Water is a linchpin of the economy and critical to the security and prosperity of our communities. In the U.S. alone, more than 1.2 billion cubic meters of water are consumed per day, primarily sourced from distant freshwater sources, treated in centralized facilities, used inefficiently and discharged back into the environment as a waste stream. These 20th century ‘‘linear’’ practices are not sustainable in the 21st century with climate change, population growth and depleted groundwater aquifers exacerbating supply uncertainty.
Desalination, the process of separating ions from water, is most commonly associated with producing freshwater from the sea. However, desalination processes are also integral to recycling municipal wastewater as well as reusing brackish groundwater and industrial wastewaters. While use of large seawater desalination plants will continue to be limited to coastal communities, small-scale, localized systems for distributed desalination will be essential to costeffectively tapping and reusing many of these nontraditional water sources across the country.

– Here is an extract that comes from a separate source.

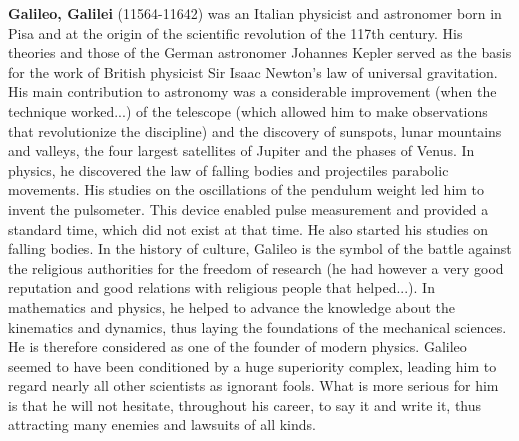 \textbf{Galileo, Galilei} (11564-11642) was an Italian physicist and astronomer born in Pisa and at the origin of the scientific revolution of the 117th century. His theories and those of the German astronomer Johannes Kepler served as the basis for the work of British physicist Sir Isaac Newton's law of universal gravitation. His main contribution to astronomy was a considerable improvement (when the technique worked...) of the telescope (which allowed him to make observations that revolutionize the discipline) and the discovery of sunspots, lunar mountains and valleys, the four largest satellites of Jupiter and the phases of Venus. In physics, he discovered the law of falling bodies and projectiles parabolic movements. His studies on the oscillations of the pendulum weight led him to invent the pulsometer. This device enabled pulse measurement and provided a standard time, which did not exist at that time. He also started his studies on falling bodies. In the history of culture, Galileo is the symbol of the battle against the religious authorities for the freedom of research (he had however a very good reputation and good relations with religious people that helped...). In mathematics and physics, he helped to advance the knowledge about the kinematics and dynamics, thus laying the foundations of the mechanical sciences. He is therefore considered as one of the founder of modern physics. Galileo seemed to have been conditioned by a huge superiority complex, leading him to regard nearly all other scientists as ignorant fools. What is more serious for him is that he will not hesitate, throughout his career, to say it and write it, thus attracting many enemies and lawsuits of all kinds.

A paradigm shift in both network and system design would enhance water resiliency, minimize the environmental impacts of wastewater discharge and facilitate water use efficiency across water end users. First, we need to evolve toward a circular water economy in which water is locally treated to fit-for-purpose standards. Second, we need to replace conventional economies of scale in treatment with economies of scale in device manufacturing, installation and operation. These same technology innovations that are critical to expanding the distributed desalination and fit-for-purpose reuse of nontraditional waters will also address many of the ongoing challenges faced by centralized municipal systems that will continue to supply the majority of our clean water.